Through nearly 700 pages, we follow an uber-logical 24-year-old Manhattan public defender named Casi. When Casi seemingly goes to the well of logic one too many times, and logic stops working, the rest of his world comes crashing down, as well. He starts to wonder, Descartes-style, who he really is.
If that sounds a little heady, it should. And that's not all: This is a novel that's short on plot and long on digressions, including on philosophy, legal intricacies, the human genome, little-know 1980s champion boxer Wilfred Benitez, advertising, The Honeymooners, and the moral decay of America. It cuts quite a swath, to say the least! But if you can abide the digressions, De La Pava is a witty and funny enough writer to keep you turning the pages, even if he pisses you off from time to time.
We first meet Casi arguing three cases in a night court session — and losing them all in spectacular fashion, a foreshadowing of what's to come in terms of the breakdown of Casi's logic vs. the world. One of the clients — an old Chinese man who'd been arrested for selling batteries without a license — despite all possible logic to the contrary, is made to stay in jail and is later beaten to within an inch of his life for no particular reason.
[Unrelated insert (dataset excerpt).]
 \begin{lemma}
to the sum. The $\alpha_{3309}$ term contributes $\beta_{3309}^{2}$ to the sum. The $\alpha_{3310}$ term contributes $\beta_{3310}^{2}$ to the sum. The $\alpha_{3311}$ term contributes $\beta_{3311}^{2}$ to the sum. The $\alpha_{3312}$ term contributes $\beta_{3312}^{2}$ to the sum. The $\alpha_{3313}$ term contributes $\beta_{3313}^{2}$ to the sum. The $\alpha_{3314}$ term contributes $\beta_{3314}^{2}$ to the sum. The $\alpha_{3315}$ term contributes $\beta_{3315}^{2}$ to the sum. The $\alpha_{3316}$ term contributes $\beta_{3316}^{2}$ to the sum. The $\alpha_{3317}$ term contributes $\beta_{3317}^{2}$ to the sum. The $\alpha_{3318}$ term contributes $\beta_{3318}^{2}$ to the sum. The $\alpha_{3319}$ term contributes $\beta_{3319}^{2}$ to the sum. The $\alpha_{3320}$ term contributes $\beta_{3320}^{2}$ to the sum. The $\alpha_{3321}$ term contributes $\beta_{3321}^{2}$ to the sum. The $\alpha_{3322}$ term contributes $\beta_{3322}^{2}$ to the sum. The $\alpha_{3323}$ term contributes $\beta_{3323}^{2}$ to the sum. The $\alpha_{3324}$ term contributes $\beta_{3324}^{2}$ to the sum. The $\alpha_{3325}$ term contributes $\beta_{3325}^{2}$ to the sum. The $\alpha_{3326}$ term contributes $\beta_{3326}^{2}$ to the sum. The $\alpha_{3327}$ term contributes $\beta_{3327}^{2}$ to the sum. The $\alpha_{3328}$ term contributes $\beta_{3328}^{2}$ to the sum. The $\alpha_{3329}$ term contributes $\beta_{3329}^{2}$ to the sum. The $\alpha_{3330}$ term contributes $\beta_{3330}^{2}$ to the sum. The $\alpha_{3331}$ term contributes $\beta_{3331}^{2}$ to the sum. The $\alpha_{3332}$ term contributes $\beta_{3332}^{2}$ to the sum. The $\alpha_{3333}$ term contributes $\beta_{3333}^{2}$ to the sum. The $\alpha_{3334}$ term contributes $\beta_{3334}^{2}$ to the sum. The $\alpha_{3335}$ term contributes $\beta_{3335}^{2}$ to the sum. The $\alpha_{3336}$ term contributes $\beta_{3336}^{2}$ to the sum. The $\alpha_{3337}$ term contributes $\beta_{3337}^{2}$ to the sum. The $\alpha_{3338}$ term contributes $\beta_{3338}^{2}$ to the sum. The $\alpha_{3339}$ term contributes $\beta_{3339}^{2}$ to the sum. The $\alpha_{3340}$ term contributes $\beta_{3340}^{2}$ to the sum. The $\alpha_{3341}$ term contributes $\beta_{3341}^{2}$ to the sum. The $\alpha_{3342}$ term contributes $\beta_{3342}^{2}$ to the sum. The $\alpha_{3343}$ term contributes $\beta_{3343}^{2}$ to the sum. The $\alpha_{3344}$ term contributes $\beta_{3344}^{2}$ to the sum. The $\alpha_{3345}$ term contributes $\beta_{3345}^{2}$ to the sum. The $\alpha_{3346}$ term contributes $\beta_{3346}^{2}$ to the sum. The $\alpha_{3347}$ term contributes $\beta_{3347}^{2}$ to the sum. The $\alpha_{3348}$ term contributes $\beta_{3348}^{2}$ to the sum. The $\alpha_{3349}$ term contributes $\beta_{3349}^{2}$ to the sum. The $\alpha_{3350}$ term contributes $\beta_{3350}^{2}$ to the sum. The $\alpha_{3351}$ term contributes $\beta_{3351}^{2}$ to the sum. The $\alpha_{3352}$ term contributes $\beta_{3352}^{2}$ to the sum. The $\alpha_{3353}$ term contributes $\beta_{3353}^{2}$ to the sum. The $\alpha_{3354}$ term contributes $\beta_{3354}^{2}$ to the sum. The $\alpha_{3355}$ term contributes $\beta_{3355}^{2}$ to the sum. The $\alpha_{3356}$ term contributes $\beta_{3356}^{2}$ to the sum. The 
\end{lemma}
This episode, and one that follows: Casi actually loses his first trial, begin to crack Casi's sense of the logical world.
And so, enter fellow public defender named Dane (an Ayn Rand-ian jerk, if there ever was one). Dane, who at one point spends a dozen pages describing his attempt at a "perfect" defense, tries to talk Casi into a caper to steal $20 million in drug money from an associate of one of their clients. With meticulous, logical planning, they believe they're assured of success. It'll be the "perfect crime." But will they pull it off?
De La Pava, mostly for marketing, has been compared to David Foster Wallace — and there are certainly a few similarities, in terms of the digressions, the difficulty, and of the playful, funny pop-culture-infused writing. Also, De La Pava is very interested in the exactitude/precision of language, and often has his characters purposefully misunderstanding each other for comic effect.
But here's another cool thing about A Naked Singularity: De La Pava self-published the book in 2008 (which is why you've probably never heard of it), but it gained enough of a readership that the University of Chicago press picked it up and published it "for real" earlier this year. So it sort of stands as a self-publishing success story to be encourage by (as opposed to say a supposedly sexy, but actually terrible, book with about different swatches of a white-black color).
For the most part, I loved this book — when I wasn't mad at it. There were times I had to force myself to pick it up again, but when I did, I'd look up to find I'd read 40 or 70 or even 100 pages in single sittings. It really can be that engrossing. So if this your thing — say, if you liked Infinite Jest or Adam Levin's The Instructions — I'd highly recommend this.
Thanks for this! I'm always in search of the next brain-drainingly difficult book to read. This might fit the bill... and get me out of the comic book fueled ADD-style reading I've been doing lately...
ReplyDeleteI love "brain-drainingly difficult" - well said, sir! Hope you enjoy it!